Abstract
A contour advection technique, contour advection with surgery (CAS), is applied to the Northern Hemisphere Arctic vortex during several dynamically active periods in midwinter and at several different levels in the stratosphere. The ability of the technique to accurately depict vortex evolution is assessed. Isentropic potential vorticity (PV) is used as the dynamic tracer, and observed winds on isentropic surfaces are used to advect the PV contours. Results of the current study show that while it may provide a continuous view of vortex evolution that is spatially and temporally consistent, quantitative information regarding vortex area change derived from CAS is of limited utility. The results are shown to be somewhat sensitive to subtle differences in the wind and PV fields for quantities (such as area) that develop slowly in time.
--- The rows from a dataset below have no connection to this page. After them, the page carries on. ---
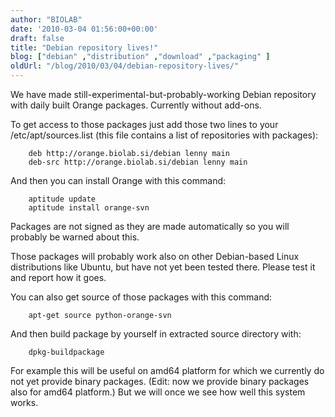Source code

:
 ```yaml
---
author: "BIOLAB"
date: '2010-03-04 01:56:00+00:00'
draft: false
title: "Debian repository lives!"
blog: ["debian" ,"distribution" ,"download" ,"packaging" ]
oldUrl: "/blog/2010/03/04/debian-repository-lives/"
---
```


We have made still-experimental-but-probably-working Debian repository with daily built Orange packages. Currently without add-ons.

To get access to those packages just add those two lines to your /etc/apt/sources.list (this file contains a list of repositories with packages):

```
    deb http://orange.biolab.si/debian lenny main
    deb-src http://orange.biolab.si/debian lenny main
```

And then you can install Orange with this command:

```
    aptitude update
    aptitude install orange-svn
```

Packages are not signed as they are made automatically so you will probably be warned about this.

Those packages will probably work also on other Debian-based Linux distributions like Ubuntu, but have not yet been tested there. Please test it and report how it goes.

You can also get source of those packages with this command:

```
    apt-get source python-orange-svn
```

And then build package by yourself in extracted source directory with:

```
    dpkg-buildpackage
```

For example this will be useful on amd64 platform for which we currently do not yet provide binary packages. (Edit: now we provide binary packages also for amd64 platform.) But we will once we see how well this system works.
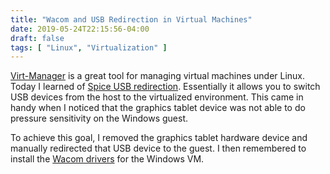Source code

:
 ```yaml
---
title: "Wacom and USB Redirection in Virtual Machines"
date: 2019-05-24T22:15:56-04:00
draft: false
tags: [ "Linux", "Virtualization" ]
---
```


[Virt-Manager](https://virt-manager.org/) is a great tool for managing virtual machines under Linux. Today I learned of [Spice USB redirection](https://blog.wikichoon.com/2014/04/spice-usb-redirection-in-virt-manager.html). Essentially it allows you to switch USB devices from the host to the virtualized environment. This came in handy when I noticed that the graphics tablet device was not able to do pressure sensitivity on the Windows guest. 

To achieve this goal, I removed the graphics tablet hardware device and manually redirected that USB device to the guest. I then remembered to install the [Wacom drivers](https://www.wacom.com/en-us/support/product-support/drivers) for the Windows VM.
Increasing the temporal resolution of the advecting wind field does not appear to improve the agreement between CAS results and model or observed data. The poor correspondence between the area changes from CAS and those derived from analyzed data suggests that diabatic effects during most of these events are important. Percentage differences between the CAS and the analyzed PV contours are more pronounced above the lower region of the stratosphere, and a large part of the differences are acquired in the first day of a CAS calculation. Contour length parameters such as e-folding time are relatively insensitive to uncertainties in the initial conditions, suggesting that quantities that change rapidly (as length does) are better determined by CAS; however, the filamentary structure contributes little to vortex area results.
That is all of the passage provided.